## Activity:
Copy each line from the data that has the word "subsection" in it.

## Saved entries:
==========

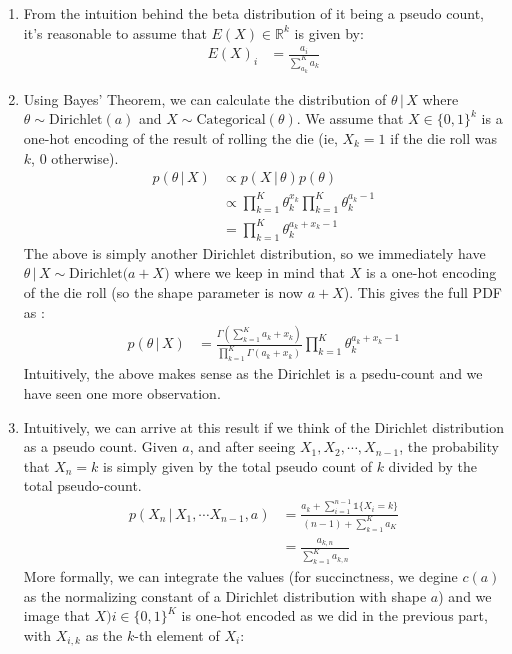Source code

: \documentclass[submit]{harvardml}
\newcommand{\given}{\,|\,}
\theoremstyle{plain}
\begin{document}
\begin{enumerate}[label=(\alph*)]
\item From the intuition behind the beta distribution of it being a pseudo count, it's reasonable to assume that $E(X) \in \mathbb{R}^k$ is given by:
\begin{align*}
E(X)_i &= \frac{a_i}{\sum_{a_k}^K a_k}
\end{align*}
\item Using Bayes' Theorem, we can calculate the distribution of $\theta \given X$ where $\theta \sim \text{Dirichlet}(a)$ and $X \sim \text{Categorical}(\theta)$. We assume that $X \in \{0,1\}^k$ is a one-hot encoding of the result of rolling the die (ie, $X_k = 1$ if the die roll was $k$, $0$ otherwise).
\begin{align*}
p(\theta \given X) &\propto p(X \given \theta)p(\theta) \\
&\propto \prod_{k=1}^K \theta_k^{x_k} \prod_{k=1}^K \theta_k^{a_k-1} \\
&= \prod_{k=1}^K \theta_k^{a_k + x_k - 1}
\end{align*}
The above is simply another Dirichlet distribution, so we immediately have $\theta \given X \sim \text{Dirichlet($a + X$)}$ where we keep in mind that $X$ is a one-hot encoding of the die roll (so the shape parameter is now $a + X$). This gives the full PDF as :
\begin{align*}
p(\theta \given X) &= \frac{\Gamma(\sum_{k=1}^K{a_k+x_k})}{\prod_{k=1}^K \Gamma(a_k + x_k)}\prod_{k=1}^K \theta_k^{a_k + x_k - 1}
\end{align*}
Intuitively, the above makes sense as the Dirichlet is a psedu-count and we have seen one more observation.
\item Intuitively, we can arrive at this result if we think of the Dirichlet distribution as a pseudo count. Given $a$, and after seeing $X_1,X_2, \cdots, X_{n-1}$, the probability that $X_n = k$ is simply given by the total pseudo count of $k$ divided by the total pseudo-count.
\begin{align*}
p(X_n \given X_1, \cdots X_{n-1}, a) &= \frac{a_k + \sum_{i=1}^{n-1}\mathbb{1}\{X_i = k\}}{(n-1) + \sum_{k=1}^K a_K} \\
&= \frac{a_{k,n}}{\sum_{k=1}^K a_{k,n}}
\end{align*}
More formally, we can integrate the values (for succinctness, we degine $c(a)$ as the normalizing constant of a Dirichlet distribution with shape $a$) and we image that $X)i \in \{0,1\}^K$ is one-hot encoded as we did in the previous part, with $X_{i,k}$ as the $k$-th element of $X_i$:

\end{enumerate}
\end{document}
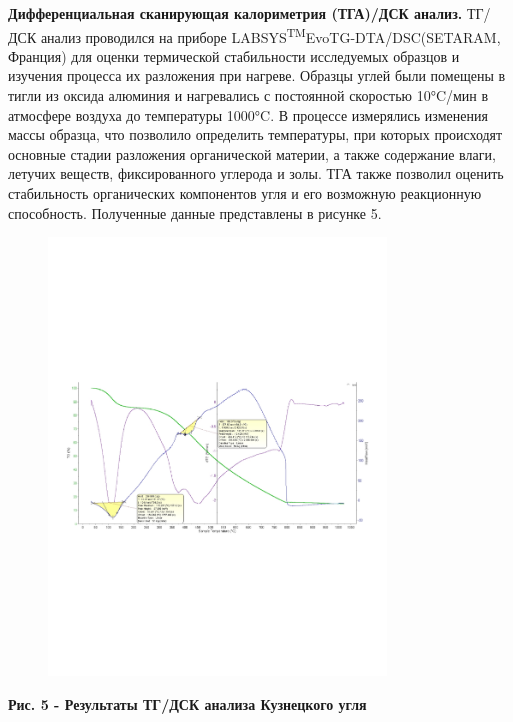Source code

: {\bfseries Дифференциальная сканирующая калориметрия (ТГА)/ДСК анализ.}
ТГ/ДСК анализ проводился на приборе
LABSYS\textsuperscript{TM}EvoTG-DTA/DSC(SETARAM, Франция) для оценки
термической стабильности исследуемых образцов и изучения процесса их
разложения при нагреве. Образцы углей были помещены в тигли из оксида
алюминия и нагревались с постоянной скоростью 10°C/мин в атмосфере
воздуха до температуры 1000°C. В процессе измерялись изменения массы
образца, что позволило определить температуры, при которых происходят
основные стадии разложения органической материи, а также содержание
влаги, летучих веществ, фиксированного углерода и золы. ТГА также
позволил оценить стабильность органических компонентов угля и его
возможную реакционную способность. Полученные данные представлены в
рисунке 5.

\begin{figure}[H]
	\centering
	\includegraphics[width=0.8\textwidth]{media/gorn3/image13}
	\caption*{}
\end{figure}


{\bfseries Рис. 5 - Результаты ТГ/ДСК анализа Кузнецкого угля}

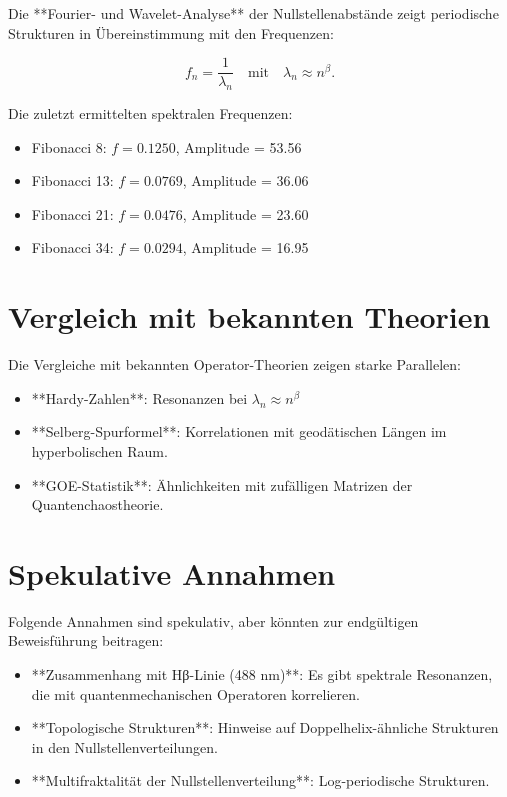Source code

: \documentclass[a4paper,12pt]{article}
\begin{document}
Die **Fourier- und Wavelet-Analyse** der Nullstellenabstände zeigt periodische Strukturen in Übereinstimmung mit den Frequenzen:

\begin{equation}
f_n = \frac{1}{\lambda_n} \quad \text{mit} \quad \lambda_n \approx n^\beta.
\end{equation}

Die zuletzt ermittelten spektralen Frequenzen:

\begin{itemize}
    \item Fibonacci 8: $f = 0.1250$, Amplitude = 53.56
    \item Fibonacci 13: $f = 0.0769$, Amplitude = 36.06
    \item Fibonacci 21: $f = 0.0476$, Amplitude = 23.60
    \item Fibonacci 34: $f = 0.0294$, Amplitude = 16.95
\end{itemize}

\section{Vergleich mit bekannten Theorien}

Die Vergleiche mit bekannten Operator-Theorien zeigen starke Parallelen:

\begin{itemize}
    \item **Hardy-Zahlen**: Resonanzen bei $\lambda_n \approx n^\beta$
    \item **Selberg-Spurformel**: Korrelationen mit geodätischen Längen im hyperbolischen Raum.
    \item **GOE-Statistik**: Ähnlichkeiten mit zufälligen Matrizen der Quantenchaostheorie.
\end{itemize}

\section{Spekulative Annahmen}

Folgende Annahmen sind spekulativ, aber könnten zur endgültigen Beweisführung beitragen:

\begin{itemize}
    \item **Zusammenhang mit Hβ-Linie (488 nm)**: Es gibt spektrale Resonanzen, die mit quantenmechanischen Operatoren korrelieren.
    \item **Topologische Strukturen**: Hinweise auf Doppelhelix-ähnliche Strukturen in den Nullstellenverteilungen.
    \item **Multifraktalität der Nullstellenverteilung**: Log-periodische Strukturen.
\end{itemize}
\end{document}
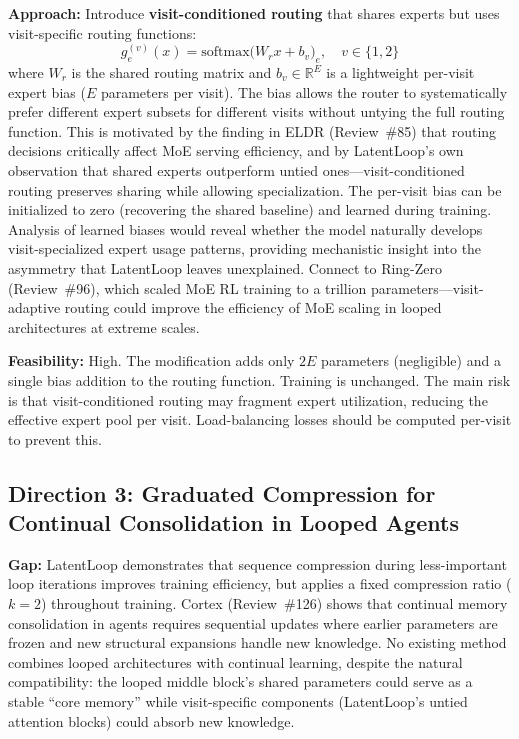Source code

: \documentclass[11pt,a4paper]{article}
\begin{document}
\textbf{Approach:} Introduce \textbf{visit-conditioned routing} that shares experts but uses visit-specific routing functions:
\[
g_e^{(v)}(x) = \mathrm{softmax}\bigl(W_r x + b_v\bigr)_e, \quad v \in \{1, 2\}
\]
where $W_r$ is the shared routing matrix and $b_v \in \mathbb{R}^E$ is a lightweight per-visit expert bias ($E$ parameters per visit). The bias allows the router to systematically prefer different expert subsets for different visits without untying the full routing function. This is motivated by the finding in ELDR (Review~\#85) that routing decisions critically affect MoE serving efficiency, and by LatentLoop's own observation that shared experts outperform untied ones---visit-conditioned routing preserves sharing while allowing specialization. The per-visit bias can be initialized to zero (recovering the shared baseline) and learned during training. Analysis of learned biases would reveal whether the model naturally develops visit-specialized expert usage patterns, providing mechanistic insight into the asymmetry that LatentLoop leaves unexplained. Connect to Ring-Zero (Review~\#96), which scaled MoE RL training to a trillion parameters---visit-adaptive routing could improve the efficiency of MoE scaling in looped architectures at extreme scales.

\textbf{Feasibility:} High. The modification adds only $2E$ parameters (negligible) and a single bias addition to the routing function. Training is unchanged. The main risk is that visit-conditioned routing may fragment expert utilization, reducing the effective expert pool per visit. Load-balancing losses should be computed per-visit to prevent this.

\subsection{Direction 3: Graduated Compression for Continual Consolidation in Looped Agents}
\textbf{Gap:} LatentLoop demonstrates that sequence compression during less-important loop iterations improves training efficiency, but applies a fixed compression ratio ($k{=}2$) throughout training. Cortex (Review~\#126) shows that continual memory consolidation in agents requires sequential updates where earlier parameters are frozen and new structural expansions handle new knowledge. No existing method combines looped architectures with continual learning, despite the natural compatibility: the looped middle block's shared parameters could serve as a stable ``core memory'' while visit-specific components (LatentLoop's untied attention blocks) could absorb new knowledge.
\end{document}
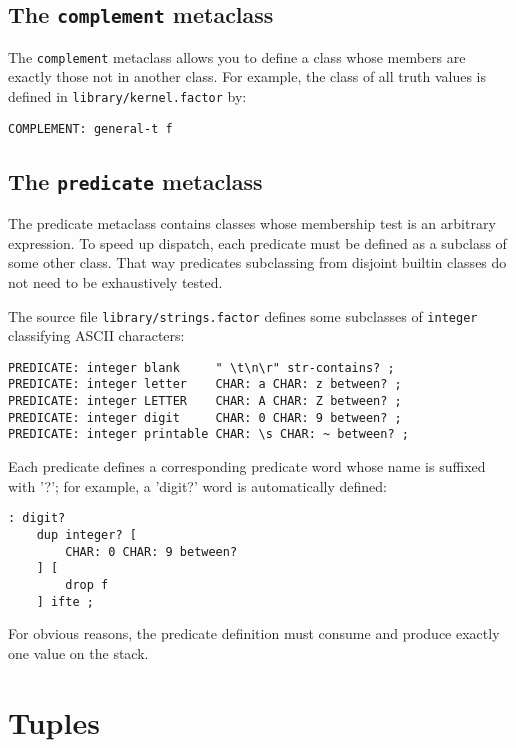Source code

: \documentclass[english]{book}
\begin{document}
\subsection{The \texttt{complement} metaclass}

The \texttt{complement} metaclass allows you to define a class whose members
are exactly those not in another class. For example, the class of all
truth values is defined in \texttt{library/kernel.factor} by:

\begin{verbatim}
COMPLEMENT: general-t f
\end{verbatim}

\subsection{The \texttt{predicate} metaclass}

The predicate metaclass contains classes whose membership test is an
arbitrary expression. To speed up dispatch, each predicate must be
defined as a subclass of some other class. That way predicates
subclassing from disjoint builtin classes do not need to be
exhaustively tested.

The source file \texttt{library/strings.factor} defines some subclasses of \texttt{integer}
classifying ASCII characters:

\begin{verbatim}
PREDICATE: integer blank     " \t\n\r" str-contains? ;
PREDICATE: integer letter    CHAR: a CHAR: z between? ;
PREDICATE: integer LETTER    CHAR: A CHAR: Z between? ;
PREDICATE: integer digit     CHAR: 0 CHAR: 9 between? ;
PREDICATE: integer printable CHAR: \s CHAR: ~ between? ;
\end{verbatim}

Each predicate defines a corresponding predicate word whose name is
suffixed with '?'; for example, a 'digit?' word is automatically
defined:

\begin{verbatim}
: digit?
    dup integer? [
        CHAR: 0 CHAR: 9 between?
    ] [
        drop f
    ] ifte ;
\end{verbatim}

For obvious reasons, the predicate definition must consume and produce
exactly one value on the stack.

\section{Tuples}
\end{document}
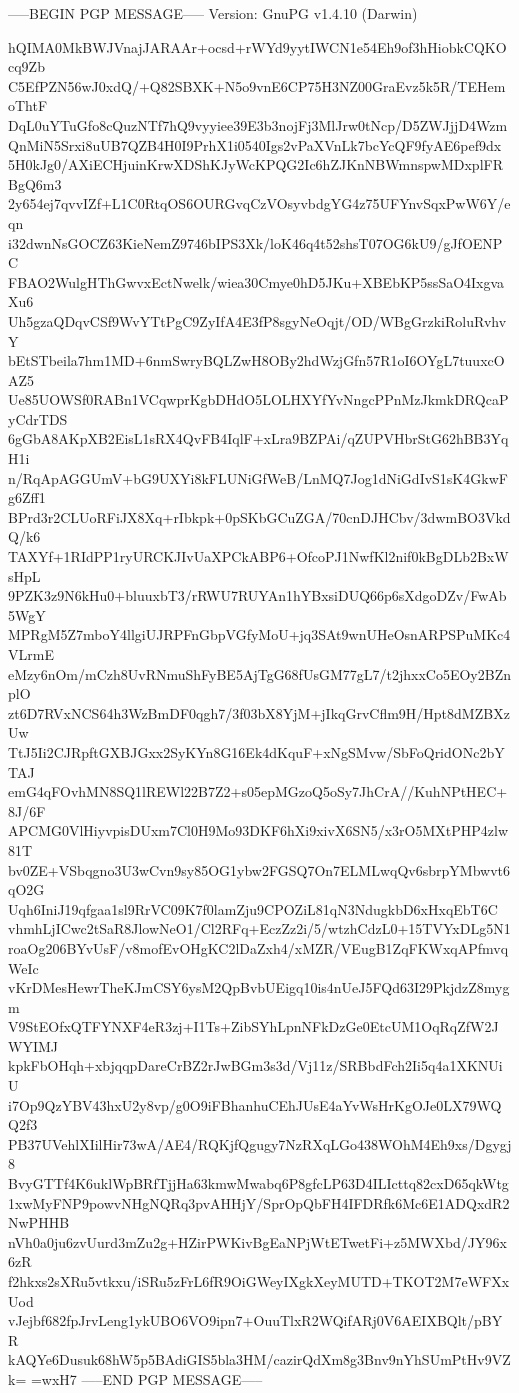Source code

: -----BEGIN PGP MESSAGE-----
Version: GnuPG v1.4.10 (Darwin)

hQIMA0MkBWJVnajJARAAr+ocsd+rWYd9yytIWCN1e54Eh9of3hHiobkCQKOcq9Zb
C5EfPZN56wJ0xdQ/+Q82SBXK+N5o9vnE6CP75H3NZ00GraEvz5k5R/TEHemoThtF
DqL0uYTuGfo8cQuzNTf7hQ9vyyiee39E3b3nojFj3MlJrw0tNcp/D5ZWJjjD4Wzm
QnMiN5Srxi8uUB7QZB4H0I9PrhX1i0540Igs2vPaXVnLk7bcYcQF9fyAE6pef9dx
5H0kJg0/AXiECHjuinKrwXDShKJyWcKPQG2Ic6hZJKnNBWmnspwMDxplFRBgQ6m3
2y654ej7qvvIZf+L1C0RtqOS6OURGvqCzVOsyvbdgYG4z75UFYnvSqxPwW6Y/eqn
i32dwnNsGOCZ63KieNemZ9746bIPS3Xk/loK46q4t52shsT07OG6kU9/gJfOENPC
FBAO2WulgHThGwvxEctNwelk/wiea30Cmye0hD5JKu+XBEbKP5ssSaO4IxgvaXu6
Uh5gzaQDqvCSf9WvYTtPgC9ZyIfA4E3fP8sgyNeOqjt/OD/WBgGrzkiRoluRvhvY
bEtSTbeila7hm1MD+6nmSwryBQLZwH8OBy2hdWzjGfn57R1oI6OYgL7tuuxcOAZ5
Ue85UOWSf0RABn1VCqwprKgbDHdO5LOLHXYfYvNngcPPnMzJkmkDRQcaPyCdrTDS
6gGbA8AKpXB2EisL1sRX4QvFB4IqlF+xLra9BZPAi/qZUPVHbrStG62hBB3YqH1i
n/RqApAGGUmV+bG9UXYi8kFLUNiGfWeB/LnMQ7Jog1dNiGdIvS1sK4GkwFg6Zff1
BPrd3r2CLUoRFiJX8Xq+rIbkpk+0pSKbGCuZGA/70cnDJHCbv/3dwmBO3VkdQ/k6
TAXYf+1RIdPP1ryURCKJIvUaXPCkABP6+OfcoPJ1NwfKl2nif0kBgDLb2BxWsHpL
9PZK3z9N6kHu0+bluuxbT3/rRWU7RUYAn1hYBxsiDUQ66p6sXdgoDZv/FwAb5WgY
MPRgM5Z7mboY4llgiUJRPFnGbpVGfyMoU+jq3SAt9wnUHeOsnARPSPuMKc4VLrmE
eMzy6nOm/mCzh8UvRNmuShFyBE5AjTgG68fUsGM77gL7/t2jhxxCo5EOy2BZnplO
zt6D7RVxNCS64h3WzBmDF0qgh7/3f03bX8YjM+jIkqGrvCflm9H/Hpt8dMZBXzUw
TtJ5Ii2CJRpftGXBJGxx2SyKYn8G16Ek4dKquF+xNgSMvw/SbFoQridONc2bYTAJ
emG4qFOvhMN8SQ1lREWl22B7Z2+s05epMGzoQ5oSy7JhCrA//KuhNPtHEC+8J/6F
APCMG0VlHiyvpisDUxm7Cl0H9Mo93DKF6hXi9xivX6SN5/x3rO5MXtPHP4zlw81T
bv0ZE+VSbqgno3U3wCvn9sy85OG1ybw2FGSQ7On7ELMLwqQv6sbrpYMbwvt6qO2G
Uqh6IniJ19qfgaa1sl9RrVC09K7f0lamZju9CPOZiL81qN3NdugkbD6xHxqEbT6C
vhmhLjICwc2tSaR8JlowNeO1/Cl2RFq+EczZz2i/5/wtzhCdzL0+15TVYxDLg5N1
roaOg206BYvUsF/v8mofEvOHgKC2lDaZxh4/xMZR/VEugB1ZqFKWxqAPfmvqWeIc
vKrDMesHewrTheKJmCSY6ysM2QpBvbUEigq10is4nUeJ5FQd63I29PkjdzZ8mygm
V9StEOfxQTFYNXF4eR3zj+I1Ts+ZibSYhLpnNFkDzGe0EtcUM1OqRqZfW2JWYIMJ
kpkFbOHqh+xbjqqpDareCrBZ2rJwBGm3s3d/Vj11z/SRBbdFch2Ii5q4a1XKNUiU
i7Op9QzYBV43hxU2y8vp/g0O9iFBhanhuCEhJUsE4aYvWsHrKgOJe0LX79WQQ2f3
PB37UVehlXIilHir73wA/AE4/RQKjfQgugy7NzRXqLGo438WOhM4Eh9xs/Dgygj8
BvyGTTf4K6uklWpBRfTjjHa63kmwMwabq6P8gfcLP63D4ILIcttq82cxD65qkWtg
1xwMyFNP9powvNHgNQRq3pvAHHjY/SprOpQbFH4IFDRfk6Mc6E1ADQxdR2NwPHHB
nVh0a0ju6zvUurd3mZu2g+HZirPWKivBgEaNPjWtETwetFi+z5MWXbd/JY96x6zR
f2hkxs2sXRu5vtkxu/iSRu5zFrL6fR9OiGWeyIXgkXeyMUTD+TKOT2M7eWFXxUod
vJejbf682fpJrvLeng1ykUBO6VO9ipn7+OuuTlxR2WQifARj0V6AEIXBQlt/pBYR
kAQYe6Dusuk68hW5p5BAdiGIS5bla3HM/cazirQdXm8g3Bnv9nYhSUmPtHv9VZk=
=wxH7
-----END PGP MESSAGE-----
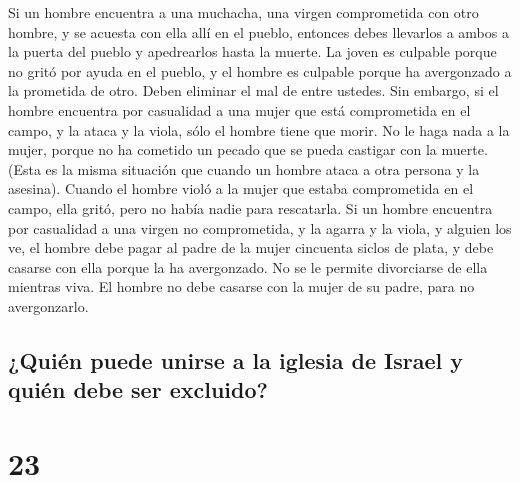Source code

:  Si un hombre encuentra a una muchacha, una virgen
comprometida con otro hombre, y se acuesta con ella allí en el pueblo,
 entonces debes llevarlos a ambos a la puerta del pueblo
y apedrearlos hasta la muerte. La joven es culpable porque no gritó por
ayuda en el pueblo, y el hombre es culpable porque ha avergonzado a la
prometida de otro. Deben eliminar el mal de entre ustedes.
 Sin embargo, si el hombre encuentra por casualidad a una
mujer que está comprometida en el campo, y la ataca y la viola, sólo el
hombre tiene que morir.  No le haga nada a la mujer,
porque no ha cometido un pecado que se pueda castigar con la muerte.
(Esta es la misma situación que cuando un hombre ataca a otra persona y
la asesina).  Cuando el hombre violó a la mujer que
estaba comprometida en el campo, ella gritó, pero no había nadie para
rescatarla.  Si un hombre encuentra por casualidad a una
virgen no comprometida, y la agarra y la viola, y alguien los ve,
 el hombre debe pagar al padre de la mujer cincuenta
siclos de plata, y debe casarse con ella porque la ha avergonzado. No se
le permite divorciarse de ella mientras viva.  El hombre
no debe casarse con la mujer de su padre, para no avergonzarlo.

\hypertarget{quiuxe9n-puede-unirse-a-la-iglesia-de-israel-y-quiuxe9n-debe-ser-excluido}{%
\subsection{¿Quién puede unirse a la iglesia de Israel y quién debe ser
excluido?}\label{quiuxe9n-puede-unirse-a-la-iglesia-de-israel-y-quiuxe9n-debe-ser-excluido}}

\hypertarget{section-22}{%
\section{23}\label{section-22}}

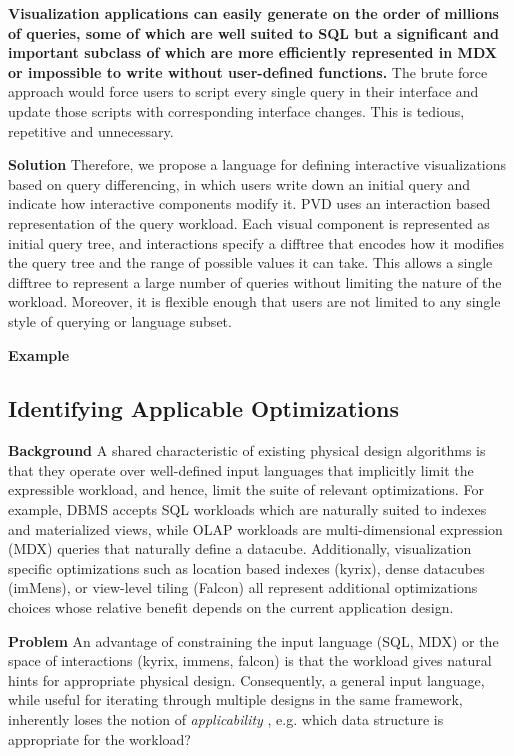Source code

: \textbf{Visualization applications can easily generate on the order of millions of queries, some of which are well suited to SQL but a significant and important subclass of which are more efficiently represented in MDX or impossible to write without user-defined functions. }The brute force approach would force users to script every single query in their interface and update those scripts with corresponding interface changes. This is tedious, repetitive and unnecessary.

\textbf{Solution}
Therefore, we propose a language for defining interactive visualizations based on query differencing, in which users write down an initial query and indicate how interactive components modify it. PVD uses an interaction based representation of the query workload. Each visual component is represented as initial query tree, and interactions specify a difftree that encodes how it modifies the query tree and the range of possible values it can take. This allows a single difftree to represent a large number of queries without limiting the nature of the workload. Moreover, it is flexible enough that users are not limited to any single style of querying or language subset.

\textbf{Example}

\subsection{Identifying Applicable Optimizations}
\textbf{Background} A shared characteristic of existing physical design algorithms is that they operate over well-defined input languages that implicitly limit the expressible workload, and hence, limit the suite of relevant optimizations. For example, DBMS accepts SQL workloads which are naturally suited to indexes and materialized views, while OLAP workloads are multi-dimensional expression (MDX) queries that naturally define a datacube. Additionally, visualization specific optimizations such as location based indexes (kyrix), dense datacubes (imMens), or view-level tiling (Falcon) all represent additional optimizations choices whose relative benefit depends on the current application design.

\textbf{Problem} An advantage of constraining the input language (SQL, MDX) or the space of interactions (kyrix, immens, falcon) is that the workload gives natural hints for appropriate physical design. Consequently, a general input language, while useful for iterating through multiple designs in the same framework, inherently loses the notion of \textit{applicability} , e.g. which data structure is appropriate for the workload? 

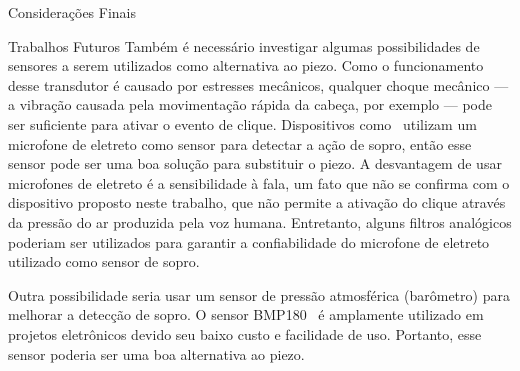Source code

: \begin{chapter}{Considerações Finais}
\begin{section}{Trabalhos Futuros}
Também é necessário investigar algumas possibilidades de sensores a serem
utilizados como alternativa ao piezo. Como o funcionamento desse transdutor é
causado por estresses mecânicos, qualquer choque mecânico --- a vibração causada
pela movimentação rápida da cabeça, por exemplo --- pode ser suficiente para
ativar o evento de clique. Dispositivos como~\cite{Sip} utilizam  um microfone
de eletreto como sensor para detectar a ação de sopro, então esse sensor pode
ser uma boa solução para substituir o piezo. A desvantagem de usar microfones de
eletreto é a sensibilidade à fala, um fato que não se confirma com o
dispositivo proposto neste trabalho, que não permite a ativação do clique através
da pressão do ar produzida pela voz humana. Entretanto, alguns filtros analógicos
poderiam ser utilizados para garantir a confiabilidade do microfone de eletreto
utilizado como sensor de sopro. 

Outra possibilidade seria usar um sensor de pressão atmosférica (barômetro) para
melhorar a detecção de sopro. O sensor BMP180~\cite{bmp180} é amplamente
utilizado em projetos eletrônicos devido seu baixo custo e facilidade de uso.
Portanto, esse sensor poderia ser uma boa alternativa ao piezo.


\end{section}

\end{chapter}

==========

## Result:
\subsection{Direction 3: Graduated Compression for Continual Consolidation in Looped Agents}
\subsection{The \texttt{complement} metaclass}
\subsection{The \texttt{predicate} metaclass}
\subsection{¿Quién puede unirse a la iglesia de Israel y quién debe ser
\subsection{Identifying Applicable Optimizations}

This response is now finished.